TASK: Check every line below for the word "Charged" and copy each one that has it.

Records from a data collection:
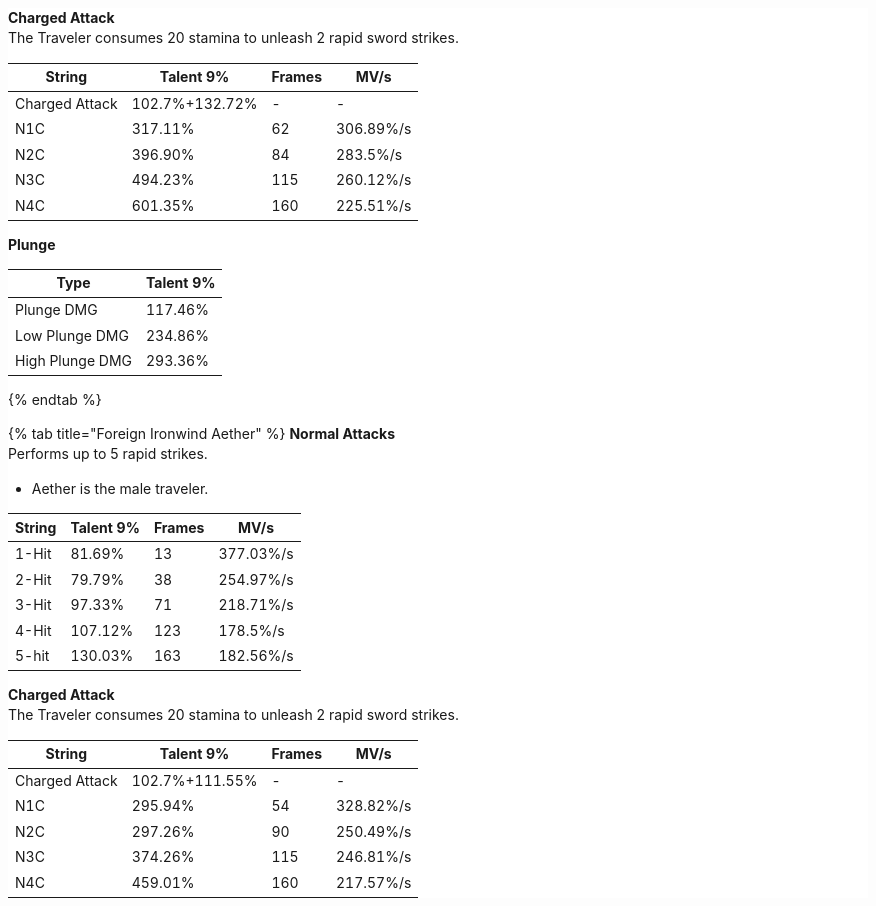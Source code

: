 **Charged Attack**\
The Traveler consumes 20 stamina to unleash 2 rapid sword strikes.

| String         | Talent 9%      | Frames | MV/s      |
| -------------- | -------------- | ------ | --------- |
| Charged Attack | 102.7%+132.72% | -      | -         |
| N1C            | 317.11%        | 62     | 306.89%/s |
| N2C            | 396.90%        | 84     | 283.5%/s  |
| N3C            | 494.23%        | 115    | 260.12%/s |
| N4C            | 601.35%        | 160    | 225.51%/s |

**Plunge**

| Type            | Talent 9% |
| --------------- | --------- |
| Plunge DMG      | 117.46%   |
| Low Plunge DMG  | 234.86%   |
| High Plunge DMG | 293.36%   |
{% endtab %}

{% tab title="Foreign Ironwind Aether" %}
**Normal Attacks**\
Performs up to 5 rapid strikes.

* Aether is the male traveler.

| String | Talent 9% | Frames | MV/s      |
| ------ | --------- | ------ | --------- |
| 1-Hit  | 81.69%    | 13     | 377.03%/s |
| 2-Hit  | 79.79%    | 38     | 254.97%/s |
| 3-Hit  | 97.33%    | 71     | 218.71%/s |
| 4-Hit  | 107.12%   | 123    | 178.5%/s  |
| 5-hit  | 130.03%   | 163    | 182.56%/s |

**Charged Attack**\
The Traveler consumes 20 stamina to unleash 2 rapid sword strikes.

| String         | Talent 9%      | Frames | MV/s      |
| -------------- | -------------- | ------ | --------- |
| Charged Attack | 102.7%+111.55% | -      | -         |
| N1C            | 295.94%        | 54     | 328.82%/s |
| N2C            | 297.26%        | 90     | 250.49%/s |
| N3C            | 374.26%        | 115    | 246.81%/s |
| N4C            | 459.01%        | 160    | 217.57%/s |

SOLUTION TO THIS PROBLEM:
: **Charged Attack**\
| Charged Attack | 102.7%+132.72% | -      | -         |
**Charged Attack**\
| Charged Attack | 102.7%+111.55% | -      | -         |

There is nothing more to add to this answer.